It's an ideal accompaniment for eggs (eggs Mornay, a variation on eggs Benedict made with Mornay sauce in place of the usual hollandaise, is a French classic) as well as pasta and vegetables.
And just so we're clear, béchamel is made with milk. It's a dairy-based sauce—a fact that might not warrant a mention in a recipe for a cheese sauce, but it's best to leave no room for confusion.
In classical cuisine, there were variations on the Mornay where instead of making it with a béchamel base as we do here, it was made with chicken or fish stock—making it a variation on the velouté sauce instead.
(see also: The Five Mother Sauces)
This makes sense if you're serving the finished sauce with chicken or fish or seafood. Indeed, some people might find the standard Mornay sauce to be a bit rich for fish and seafood (then again, see lobster Mornay).
In the classic French tradition, you cannot have too much cream, butter, or cheese. On the other hand, in Italian cooking, it's considered an abomination to serve fish with cheese. And so it goes. Maybe someone can get a French chef and an Italian chef to sit down and decide whose cuisine is superior. They can get back to us in a couple of centuries maybe.
In the meantime, you have our permission to serve this basic Mornay sauce with chicken and fish. But feel free to experiment with the chicken and/or fish veloute versions if you like. You might find that the lighter veloute version works better in some situations.
Note that we specify whole milk. Using skim or 2% milk will produce a watery béchamel.

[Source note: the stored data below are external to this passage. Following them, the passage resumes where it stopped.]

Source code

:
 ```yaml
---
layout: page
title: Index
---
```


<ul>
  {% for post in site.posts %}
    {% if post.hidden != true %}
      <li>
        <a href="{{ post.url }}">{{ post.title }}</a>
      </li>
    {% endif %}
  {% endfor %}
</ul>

- 2 3/4 cups whole milk (warm but not hot), divided
- 3 tbsp. whole butter, divided
- 30 grams all-purpose flour (around 1/3 cup)
- 1 bay leaf
- 1/4 onion, peeled
- 2 to 3 whole cloves
- 2 oz. grated Gruyère cheese
- 2 oz. grated Parmesan
- In a heavy-bottomed saucepan, melt 2 tbsp of butter over medium-low heat, then stir in the flour to form a roux. Cook the roux for 2 to 3 minutes, stirring frequently until most of the water has cooked out (it'll bubble less), which also allows the raw flour taste to cook off.

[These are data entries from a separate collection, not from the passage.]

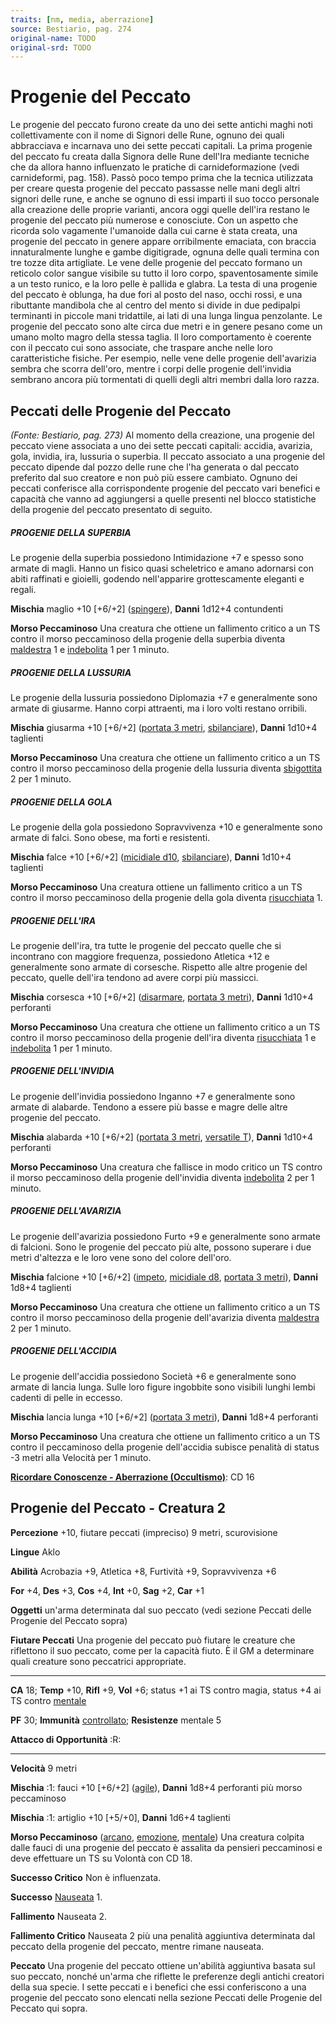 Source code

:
 ```yaml
---
traits: [nm, media, aberrazione]
source: Bestiario, pag. 274
original-name: TODO
original-srd: TODO
---
```


# Progenie del Peccato

Le progenie del peccato furono create da uno dei sette antichi maghi noti
collettivamente con il nome di Signori delle Rune, ognuno dei quali abbracciava
e incarnava uno dei sette peccati capitali. La prima progenie del peccato fu
creata dalla Signora delle Rune dell'Ira mediante tecniche che da allora hanno
influenzato le pratiche di carnideformazione (vedi carnideformi, pag. 158).
Passò poco tempo prima che la tecnica utilizzata per creare questa progenie del
peccato passasse nelle mani degli altri signori delle rune, e anche se ognuno di
essi impartì il suo tocco personale alla creazione delle proprie varianti,
ancora oggi quelle dell'ira restano le progenie del peccato più numerose e
conosciute. Con un aspetto che ricorda solo vagamente l'umanoide dalla cui carne
è stata creata, una progenie del peccato in genere appare orribilmente emaciata,
con braccia innaturalmente lunghe e gambe digitigrade, ognuna delle quali
termina con tre tozze dita artigliate. Le vene delle progenie del peccato
formano un reticolo color sangue visibile su tutto il loro corpo,
spaventosamente simile a un testo runico, e la loro pelle è pallida e glabra. La
testa di una progenie del peccato è oblunga, ha due fori al posto del naso,
occhi rossi, e una ributtante mandibola che al centro del mento si divide in due
pedipalpi terminanti in piccole mani tridattile, ai lati di una lunga lingua
penzolante. Le progenie del peccato sono alte circa due metri e in genere pesano
come un umano molto magro della stessa taglia. Il loro comportamento è coerente
con il peccato cui sono associate, che traspare anche nelle loro caratteristiche
fisiche. Per esempio, nelle vene delle progenie dell'avarizia sembra che scorra
dell'oro, mentre i corpi delle progenie dell'invidia sembrano ancora più
tormentati di quelli degli altri membri dalla loro razza.

## **Peccati delle Progenie del Peccato**

_(Fonte: Bestiario, pag. 273)_ Al momento della creazione, una progenie del
peccato viene associata a uno dei sette peccati capitali: accidia, avarizia,
gola, invidia, ira, lussuria o superbia. Il peccato associato a una progenie del
peccato dipende dal pozzo delle rune che l'ha generata o dal peccato preferito
dal suo creatore e non può più essere cambiato. Ognuno dei peccati conferisce
alla corrispondente progenie del peccato vari benefici e capacità che vanno ad
aggiungersi a quelle presenti nel blocco statistiche della progenie del peccato
presentato di seguito.

##### PROGENIE DELLA SUPERBIA

Le progenie della superbia possiedono Intimidazione +7 e spesso sono armate di
magli. Hanno un fisico quasi scheletrico e amano adornarsi con abiti raffinati e
gioielli, godendo nell'apparire grottescamente eleganti e regali.

**Mischia** maglio +10 \[+6/+2] ([spingere](/tratti/spingere)), **Danni** 1d12+4
contundenti

**Morso Peccaminoso** Una creatura che ottiene un fallimento critico a un TS
contro il morso peccaminoso della progenie della superbia diventa
[maldestra](/condizioni/maldestro) 1 e [indebolita](/condizioni/indebolito) 1
per 1 minuto.

##### PROGENIE DELLA LUSSURIA

Le progenie della lussuria possiedono Diplomazia +7 e generalmente sono armate
di giusarme. Hanno corpi attraenti, ma i loro volti restano orribili.

**Mischia** giusarma +10 \[+6/+2] ([portata 3 metri](/tratti/portata),
[sbilanciare](/tratti/sbilanciare)), **Danni** 1d10+4 taglienti

**Morso Peccaminoso** Una creatura che ottiene un fallimento critico a un TS
contro il morso peccaminoso della progenie della lussuria diventa
[sbigottita](/condizioni/sbigottito) 2 per 1 minuto.

##### PROGENIE DELLA GOLA

Le progenie della gola possiedono Sopravvivenza +10 e generalmente sono armate
di falci. Sono obese, ma forti e resistenti.

**Mischia** falce +10 \[+6/+2] ([micidiale d10](/tratti/micidiale),
[sbilanciare](/tratti/sbilanciare)), **Danni** 1d10+4 taglienti

**Morso Peccaminoso** Una creatura ottiene un fallimento critico a un TS contro
il morso peccaminoso della progenie della gola diventa
[risucchiata](/condizioni/risucchiato) 1.

##### PROGENIE DELL'IRA

Le progenie dell'ira, tra tutte le progenie del peccato quelle che si incontrano
con maggiore frequenza, possiedono Atletica +12 e generalmente sono armate di
corsesche. Rispetto alle altre progenie del peccato, quelle dell'ira tendono ad
avere corpi più massicci.

**Mischia** corsesca +10 \[+6/+2] ([disarmare](/tratti/disarmare),
[portata 3 metri](/tratti/portata)), **Danni** 1d10+4 perforanti

**Morso Peccaminoso** Una creatura che ottiene un fallimento critico a un TS
contro il morso peccaminoso della progenie dell'ira diventa
[risucchiata](/condizioni/risucchiato) 1 e [indebolita](/condizioni/indebolito)
1 per 1 minuto.

##### PROGENIE DELL'INVIDIA

Le progenie dell'invidia possiedono Inganno +7 e generalmente sono armate di
alabarde. Tendono a essere più basse e magre delle altre progenie del peccato.

**Mischia** alabarda +10 \[+6/+2] ([portata 3 metri](/tratti/portata),
[versatile T](/tratti/versatile)), **Danni** 1d10+4 perforanti

**Morso Peccaminoso** Una creatura che fallisce in modo critico un TS contro il
morso peccaminoso della progenie dell'invidia diventa
[indebolita](/condizioni/indebolito) 2 per 1 minuto.

##### PROGENIE DELL'AVARIZIA

Le progenie dell'avarizia possiedono Furto +9 e generalmente sono armate di
falcioni. Sono le progenie del peccato più alte, possono superare i due metri
d'altezza e le loro vene sono del colore dell'oro.

**Mischia** falcione +10 \[+6/+2] ([impeto](/tratti/impeto),
[micidiale d8](/tratti/micidiale), [portata 3 metri](/tratti/portata)),
**Danni** 1d8+4 taglienti

**Morso Peccaminoso** Una creatura che ottiene un fallimento critico a un TS
contro il morso peccaminoso della progenie dell'avarizia diventa
[maldestra](/condizioni/maldestro) 2 per 1 minuto.

##### PROGENIE DELL'ACCIDIA

Le progenie dell'accidia possiedono Società +6 e generalmente sono armate di
lancia lunga. Sulle loro figure ingobbite sono visibili lunghi lembi cadenti di
pelle in eccesso.

**Mischia** lancia lunga +10 \[+6/+2] ([portata 3 metri](/tratti/portata)),
**Danni** 1d8+4 perforanti

**Morso Peccaminoso** Una creatura che ottiene un fallimento critico a un TS
contro il peccaminoso della progenie dell'accidia subisce penalità di status -3
metri alla Velocità per 1 minuto.

**[Ricordare Conoscenze - Aberrazione (Occultismo)](/azioni/abilita/ricordare-conoscenze)**:
CD 16

## Progenie del Peccato - Creatura 2

**Percezione** +10, fiutare peccati (impreciso) 9 metri, scurovisione

**Lingue** Aklo

**Abilità** Acrobazia +9, Atletica +8, Furtività +9, Sopravvivenza +6

**For** +4, **Des** +3, **Cos** +4, **Int** +0, **Sag** +2, **Car** +1

**Oggetti** un'arma determinata dal suo peccato (vedi sezione Peccati delle
Progenie del Peccato sopra)

**Fiutare Peccati** Una progenie del peccato può fiutare le creature che
riflettono il suo peccato, come per la capacità fiuto. È il GM a determinare
quali creature sono peccatrici appropriate.

---

**CA** 18; **Temp** +10, **Rifl** +9, **Vol** +6; status +1 ai TS contro magia,
status +4 ai TS contro [mentale](/tratti/mentale)

**PF** 30; **Immunità** [controllato](/condizioni/controllato); **Resistenze**
mentale 5

**Attacco di Opportunità** :R:

---

**Velocità** 9 metri

**Mischia** :1: fauci +10 \[+6/+2] ([agile](/tratti/agile)), **Danni** 1d8+4
perforanti più morso peccaminoso

**Mischia** :1: artiglio +10 \[+5/+0], **Danni** 1d6+4 taglienti

**Morso Peccaminoso** ([arcano](/tratti/arcano), [emozione](/tratti/emozione),
[mentale](/tratti/mentale)) Una creatura colpita dalle fauci di una progenie del
peccato è assalita da pensieri peccaminosi e deve effettuare un TS su Volontà
con CD 18.

**Successo Critico** Non è influenzata.

**Successo** [Nauseata](/condizioni/nauseato) 1.

**Fallimento** Nauseata 2.

**Fallimento Critico** Nauseata 2 più una penalità aggiuntiva determinata dal
peccato della progenie del peccato, mentre rimane nauseata.

**Peccato** Una progenie del peccato ottiene un'abilità aggiuntiva basata sul
suo peccato, nonché un'arma che riflette le preferenze degli antichi creatori
della sua specie. I sette peccati e i benefici che essi conferiscono a una
progenie del peccato sono elencati nella sezione Peccati delle Progenie del
Peccato qui sopra.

- Slowly add 2 1/2 cups of the milk while whisking or stirring so that the liquid is incorporated into the roux without forming lumps.
- Stick the cloves into the onion and add to the sauce along with the bay leaf. Simmer for about 20 minutes, until it's reduced by about 20 percent.

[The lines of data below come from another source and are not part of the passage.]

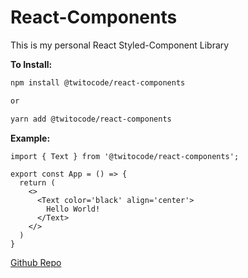 # React-Components

This is my personal React Styled-Component Library

**To Install:**

```bash
npm install @twitocode/react-components

or

yarn add @twitocode/react-components
```

**Example:**

```typescriptreact
import { Text } from '@twitocode/react-components';

export const App = () => {
  return (
    <>
      <Text color='black' align='center'>
        Hello World!
      </Text>
    </>
  )
}
```

[Github Repo](https://https://github.com/TwitoCode/React-Components)
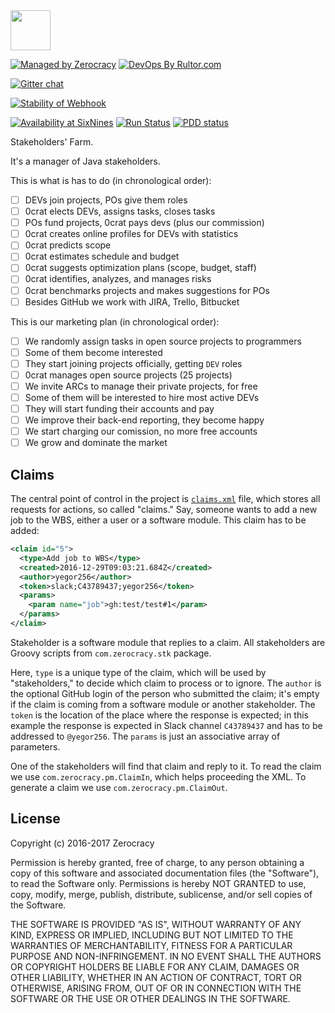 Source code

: <img src="http://www.zerocracy.com/logo.svg" width="64px" height="64px"/>

[![Managed by Zerocracy](http://www.zerocracy.com/badge.svg)](http://www.zerocracy.com)
[![DevOps By Rultor.com](http://www.rultor.com/b/zerocracy/farm)](http://www.rultor.com/p/zerocracy/farm)

[![Gitter chat](https://badges.gitter.im/gitterHQ/gitter.svg)](https://gitter.im/zerocracy/Lobby)

[![Stability of Webhook](http://www.rehttp.net/b?u=http%3A%2F%2Fwww.0crat.com%2Fghook)](http://www.rehttp.net/i?u=http%3A%2F%2Fwww.0crat.com%2Fghook)

[![Availability at SixNines](http://www.sixnines.io/b/2b3a)](http://www.sixnines.io/h/2b3a)
[![Run Status](https://api.shippable.com/projects/58469fb83ee1d30f00c9b66e/badge?branch=master)](https://app.shippable.com/projects/58469fb83ee1d30f00c9b66e)
[![PDD status](http://www.0pdd.com/svg?name=zerocracy/farm)](http://www.0pdd.com/p?name=zerocracy/farm)

Stakeholders' Farm.

It's a manager of Java stakeholders.

This is what is has to do (in chronological order):

  - [ ] DEVs join projects, POs give them roles
  - [ ] 0crat elects DEVs, assigns tasks, closes tasks
  - [ ] POs fund projects, 0crat pays devs (plus our commission)
  - [ ] 0crat creates online profiles for DEVs with statistics
  - [ ] 0crat predicts scope
  - [ ] 0crat estimates schedule and budget
  - [ ] 0crat suggests optimization plans (scope, budget, staff)
  - [ ] 0crat identifies, analyzes, and manages risks
  - [ ] 0crat benchmarks projects and makes suggestions for POs
  - [ ] Besides GitHub we work with JIRA, Trello, Bitbucket

This is our marketing plan (in chronological order):

  - [ ] We randomly assign tasks in open source projects to programmers
  - [ ] Some of them become interested
  - [ ] They start joining projects officially, getting `DEV` roles
  - [ ] 0crat manages open source projects (25 projects)
  - [ ] We invite ARCs to manage their private projects, for free
  - [ ] Some of them will be interested to hire most active DEVs
  - [ ] They will start funding their accounts and pay
  - [ ] We improve their back-end reporting, they become happy
  - [ ] We start charging our comission, no more free accounts
  - [ ] We grow and dominate the market

## Claims

The central point of control in the project is
[`claims.xml`](https://github.com/zerocracy/datum/blob/master/xsd/pm/claims.xsd) file, which
stores all requests for actions, so called "claims." Say, someone wants
to add a new job to the WBS, either a user or a software module. This
claim has to be added:

```xml
<claim id="5">
  <type>Add job to WBS</type>
  <created>2016-12-29T09:03:21.684Z</created>
  <author>yegor256</author>
  <token>slack;C43789437;yegor256</token>
  <params>
    <param name="job">gh:test/test#1</param>
  </params>
</claim>
```

Stakeholder is a software module that replies to a claim. All stakeholders
are Groovy scripts from `com.zerocracy.stk` package.

Here, `type` is a unique type of the claim, which will be used by
"stakeholders," to decide which claim to process or to ignore. The
`author` is the optional GitHub login of the person who submitted the claim;
it's empty if the claim is coming from a software module or another
stakeholder. The `token` is the location of the place where the response
is expected; in this example the response is expected in Slack channel
`C43789437` and has to be addressed to `@yegor256`. The `params` is just
an associative array of parameters.

One of the stakeholders will find that claim and reply to it. To read the
claim we use `com.zerocracy.pm.ClaimIn`, which helps proceeding the XML. To
generate a claim we use `com.zerocracy.pm.ClaimOut`.

## License

Copyright (c) 2016-2017 Zerocracy

Permission is hereby granted, free of charge, to any person obtaining a copy
of this software and associated documentation files (the "Software"), to read
the Software only. Permissions is hereby NOT GRANTED to use, copy, modify,
merge, publish, distribute, sublicense, and/or sell copies of the Software.

THE SOFTWARE IS PROVIDED "AS IS", WITHOUT WARRANTY OF ANY KIND, EXPRESS OR
IMPLIED, INCLUDING BUT NOT LIMITED TO THE WARRANTIES OF MERCHANTABILITY,
FITNESS FOR A PARTICULAR PURPOSE AND NON-INFRINGEMENT. IN NO EVENT SHALL THE
AUTHORS OR COPYRIGHT HOLDERS BE LIABLE FOR ANY CLAIM, DAMAGES OR OTHER
LIABILITY, WHETHER IN AN ACTION OF CONTRACT, TORT OR OTHERWISE, ARISING FROM,
OUT OF OR IN CONNECTION WITH THE SOFTWARE OR THE USE OR OTHER DEALINGS IN THE
SOFTWARE.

- Remove the bay leaf and the onion, strain the sauce through a fine mesh strainer or a colander lined with cheesecloth. Make sure you retrieve as many whole cloves as you originally added.
- Return the sauce to the pan. Add the Gruyère and Parmesan cheeses and stir until the cheese has melted.
- Remove from heat, stir in the remaining butter and adjust consistency with the additional milk if necessary. Serve right away.